5457. Leveraging Advanced Language Models for Language-Agnostic Structuring and Automatic Annotation of Radiology Reports: A Rib Fracture Study
Authors * Denotes Presenting Author
  1. Nitai Bar *; Rambam Healthcare Campus
  2. Anat Illivitzki; Rambam Healthcare Campus
  3. Eyal Bercovich; Rambam Healthcare Campus
Radiology reports offer a wealth of expert-level pathological annotations, albeit usually unstructured. This study evaluates the Turbo GPT 3.5 and 4 models' capacity to transform free-text Hebrew radiology reports into language-agnostic structured data, automatically annotate reports for acute findings, recommend further management, and expedite data preparation for artificial intelligence (AI) development in medical imaging. Our focus is on rib fractures to serve as a proof-of-concept.

Materials and Methods:
Our dataset comprised 8317 anonymized trauma protocol CTA reports from 1/1/2012 – 1/4/2022, manually annotated for acute rib fractures. Unlike typical NLP models that rely on specific classifiers, the GPT models were employed to interpret linguistic variations flexibly and to extract meaningful features. Their task was to predict the same labels from the reports. Performance evaluation involved mean AUC, F1, and exact match scores.

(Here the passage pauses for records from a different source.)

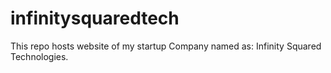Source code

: # infinitysquaredtech
This repo hosts website of my startup Company named as: Infinity Squared Technologies.
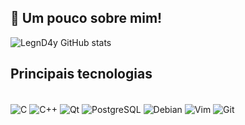 ## 👾 Um pouco sobre mim!

![LegnD4y GitHub stats](https://github-readme-stats.vercel.app/api?username=LegnD4y&show_icons=true&theme=radical)

 ## Principais tecnologias
<div style="display: inline_block"><br/>
  <img align="center" alt="C" src="https://img.shields.io/badge/C-00599C?style=for-the-badge&logo=c&logoColor=white" />
  <img align="center" alt="C++" src="https://img.shields.io/badge/C%2B%2B-00599C?style=for-the-badge&logo=c%2B%2B&logoColor=white" />
  <img align="center" alt="Qt" src="https://img.shields.io/badge/Qt-%23217346.svg?style=for-the-badge&logo=Qt&logoColor=white" />
  <img align="center" alt="PostgreSQL" src="https://img.shields.io/badge/PostgreSQL-316192?style=for-the-badge&logo=postgresql&logoColor=white" />
  <img align="center" alt="Debian" src="https://img.shields.io/badge/Debian-A81D33?style=for-the-badge&logo=debian&logoColor=white" />
  <img align="center" alt="Vim" src="https://img.shields.io/badge/VIM-%2311AB00.svg?style=for-the-badge&logo=vim&logoColor=white" />
  <img align="center" alt="Git" src="https://img.shields.io/badge/git-%23F05033.svg?style=for-the-badge&logo=git&logoColor=white" /><br/>
</div>

<!--
**LegnD4y/LegnD4y** is a ✨ _special_ ✨ repository because its `README.md` (this file) appears on your GitHub profile.
-->
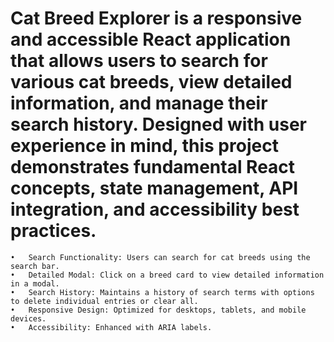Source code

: # Cat Breed Explorer is a responsive and accessible React application that allows users to search for various cat breeds, view detailed information, and manage their search history. Designed with user experience in mind, this project demonstrates fundamental React concepts, state management, API integration, and accessibility best practices.

	•	Search Functionality: Users can search for cat breeds using the search bar.
	•	Detailed Modal: Click on a breed card to view detailed information in a modal.
	•	Search History: Maintains a history of search terms with options to delete individual entries or clear all.
	•	Responsive Design: Optimized for desktops, tablets, and mobile devices.
	•	Accessibility: Enhanced with ARIA labels.
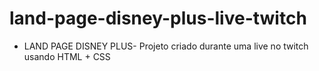 # land-page-disney-plus-live-twitch
- LAND PAGE DISNEY PLUS- Projeto criado durante uma live no twitch usando HTML + CSS 
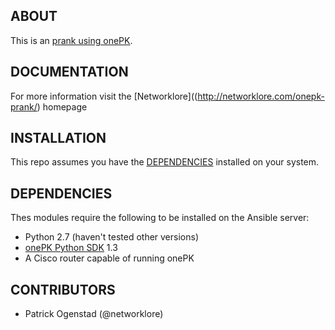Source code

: ## ABOUT

This is an [prank using onePK](http://networklore.com/onepk-prank/).

## DOCUMENTATION

For more information visit the [Networklore]((http://networklore.com/onepk-prank/) homepage


## INSTALLATION

This repo assumes you have the [DEPENDENCIES](#dependencies) installed on your system.  

## DEPENDENCIES

Thes modules require the following to be installed on the Ansible server:

* Python 2.7 (haven't tested other versions)
* [onePK Python SDK](https://developer.cisco.com/site/onepk/) 1.3
* A Cisco router capable of running onePK
  
## CONTRIBUTORS

- Patrick Ogenstad (@networklore)
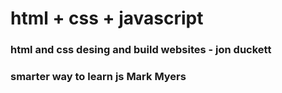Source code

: # html + css + javascript
### html and css desing and build websites - jon duckett
### smarter way to learn js Mark Myers
    
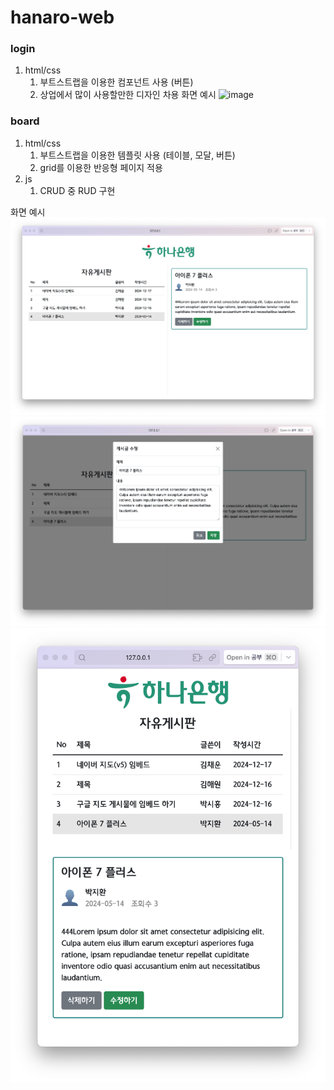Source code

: # hanaro-web
### login
1. html/css
   1. 부트스트랩을 이용한 컴포넌트 사용 (버튼)
   2. 상업에서 많이 사용할만한 디자인 차용
화면 예시
![image](https://github.com/user-attachments/assets/46f66a21-6f09-4566-adcc-493de0219523)

### board

1. html/css
   1. 부트스트랩을 이용한 템플릿 사용 (테이블, 모달, 버튼)
   2. grid를 이용한 반응형 페이지 적용
2. js
   1. CRUD 중 RUD 구현

화면 예시
![board](board.png)
![board-edit](board-edit.png)
![board-mobile](board-mobile.png)

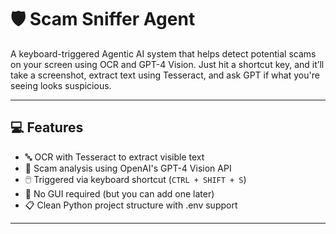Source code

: # 🛡️ Scam Sniffer Agent

A keyboard-triggered Agentic AI system that helps detect potential scams on your screen using OCR and GPT-4 Vision. Just hit a shortcut key, and it’ll take a screenshot, extract text using Tesseract, and ask GPT if what you're seeing looks suspicious.

---

## 💻 Features

- 🔤 OCR with Tesseract to extract visible text
- 🧠 Scam analysis using OpenAI's GPT-4 Vision API
- 🖱️ Triggered via keyboard shortcut (`CTRL + SHIFT + S`)
- 🧰 No GUI required (but you can add one later)
- 📋 Clean Python project structure with .env support

---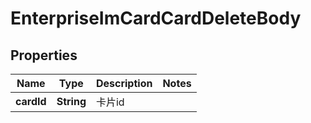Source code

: # EnterpriseImCardCardDeleteBody

## Properties
Name | Type | Description | Notes
------------ | ------------- | ------------- | -------------
**cardId** | **String** | 卡片id | 

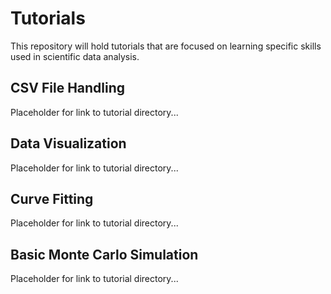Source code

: # Tutorials

This repository will hold tutorials that are focused on learning specific skills used in scientific data analysis.

## CSV File Handling

Placeholder for link to tutorial directory...

## Data Visualization

Placeholder for link to tutorial directory...

## Curve Fitting

Placeholder for link to tutorial directory...

## Basic Monte Carlo Simulation

Placeholder for link to tutorial directory...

Acute rib fractures were identified in 2076 (25%) reports. Preliminary findings suggest exact match scores > 85% and F1 scores > 90%, showing the model's proficiency in auto-annotating all labels, including rarer ones. The GPT models thus allow systematic generation of structured radiology reports, which facilitate immediate notification of acute findings, recommendations for further management, and rapid data preparation for AI applications in medical imaging.

Advanced language models demonstrate remarkable potential in structuring and annotating radiology reports language-agnostically, accelerating data readiness for AI development, and monitoring AI model drift by generating finding identification statistics.